Happy New Year
It's trite, I know, but the new year (inspires? incites?) makes you contemplative. Where did the past year go? What did you accomplish?
Actually, the past year was pretty darn amazing. I found my way back to emotional health, I got a new job and I bought a new house. HUGE. And how do I top that? We'll have to wait and see.
Not off to the most auspicious start ... I've been battling a headache for 4 days now. In an effort to be frugal, I didn't refill my birth control prescription thinking that it would be co-pay free if I waited until 2012. So I'm off the pill and wondering if the headache is really a hormone headache from not being on the pill. My body hasn't adjusted to making its own hormones again. Or maybe it's the weather - 40+ degrees in January and no snow. What's up with that? I probably should be putting this in my health blog.
Still in my pj's ... pretty much a wasted day. I can drop by the neighbor's dessert reception later (and I will). I have tomorrow off and I'm glad for the break. I need it. Lots of stress at work but that's why they pay me the big bucks.
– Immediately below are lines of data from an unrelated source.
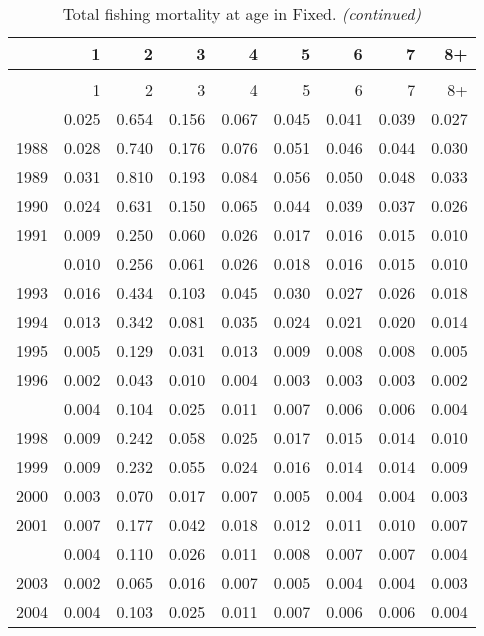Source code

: \documentclass[
]{article}
\begin{document}
\begin{longtable}[t]{lrrrrrrrr}
\caption{\label{tab:Fixed-fleet-FAA-table}Total fishing mortality at age in Fixed.}\\
\toprule
  & 1 & 2 & 3 & 4 & 5 & 6 & 7 & 8+\\
\midrule
\endfirsthead
\caption[]{Total fishing mortality at age in Fixed. \textit{(continued)}}\\
\toprule
  & 1 & 2 & 3 & 4 & 5 & 6 & 7 & 8+\\
\midrule
\endhead

\endfoot
\bottomrule
\endlastfoot
1987 & 0.025 & 0.654 & 0.156 & 0.067 & 0.045 & 0.041 & 0.039 & 0.027\\
1988 & 0.028 & 0.740 & 0.176 & 0.076 & 0.051 & 0.046 & 0.044 & 0.030\\
1989 & 0.031 & 0.810 & 0.193 & 0.084 & 0.056 & 0.050 & 0.048 & 0.033\\
1990 & 0.024 & 0.631 & 0.150 & 0.065 & 0.044 & 0.039 & 0.037 & 0.026\\
1991 & 0.009 & 0.250 & 0.060 & 0.026 & 0.017 & 0.016 & 0.015 & 0.010\\
\addlinespace
1992 & 0.010 & 0.256 & 0.061 & 0.026 & 0.018 & 0.016 & 0.015 & 0.010\\
1993 & 0.016 & 0.434 & 0.103 & 0.045 & 0.030 & 0.027 & 0.026 & 0.018\\
1994 & 0.013 & 0.342 & 0.081 & 0.035 & 0.024 & 0.021 & 0.020 & 0.014\\
1995 & 0.005 & 0.129 & 0.031 & 0.013 & 0.009 & 0.008 & 0.008 & 0.005\\
1996 & 0.002 & 0.043 & 0.010 & 0.004 & 0.003 & 0.003 & 0.003 & 0.002\\
\addlinespace
1997 & 0.004 & 0.104 & 0.025 & 0.011 & 0.007 & 0.006 & 0.006 & 0.004\\
1998 & 0.009 & 0.242 & 0.058 & 0.025 & 0.017 & 0.015 & 0.014 & 0.010\\
1999 & 0.009 & 0.232 & 0.055 & 0.024 & 0.016 & 0.014 & 0.014 & 0.009\\
2000 & 0.003 & 0.070 & 0.017 & 0.007 & 0.005 & 0.004 & 0.004 & 0.003\\
2001 & 0.007 & 0.177 & 0.042 & 0.018 & 0.012 & 0.011 & 0.010 & 0.007\\
\addlinespace
2002 & 0.004 & 0.110 & 0.026 & 0.011 & 0.008 & 0.007 & 0.007 & 0.004\\
2003 & 0.002 & 0.065 & 0.016 & 0.007 & 0.005 & 0.004 & 0.004 & 0.003\\
2004 & 0.004 & 0.103 & 0.025 & 0.011 & 0.007 & 0.006 & 0.006 & 0.004\\

\end{longtable}
\end{document}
I've thought a lot about this in the last few weeks - I really am on good financial footing now. I can pay my bills and I often make purchases without even thinking about the cost. I'm lucky. Watched an episode of "30 Days" on NetFlix earlier and it was about trying to exist on minimum wage for 30 days. Damn near impossible. I have a home and I can pay for the heat and electric. I have health insurance and am putting money away for retirement. Lucky.
So yes, Happy New Year to me, and to you. May it be our best year yet!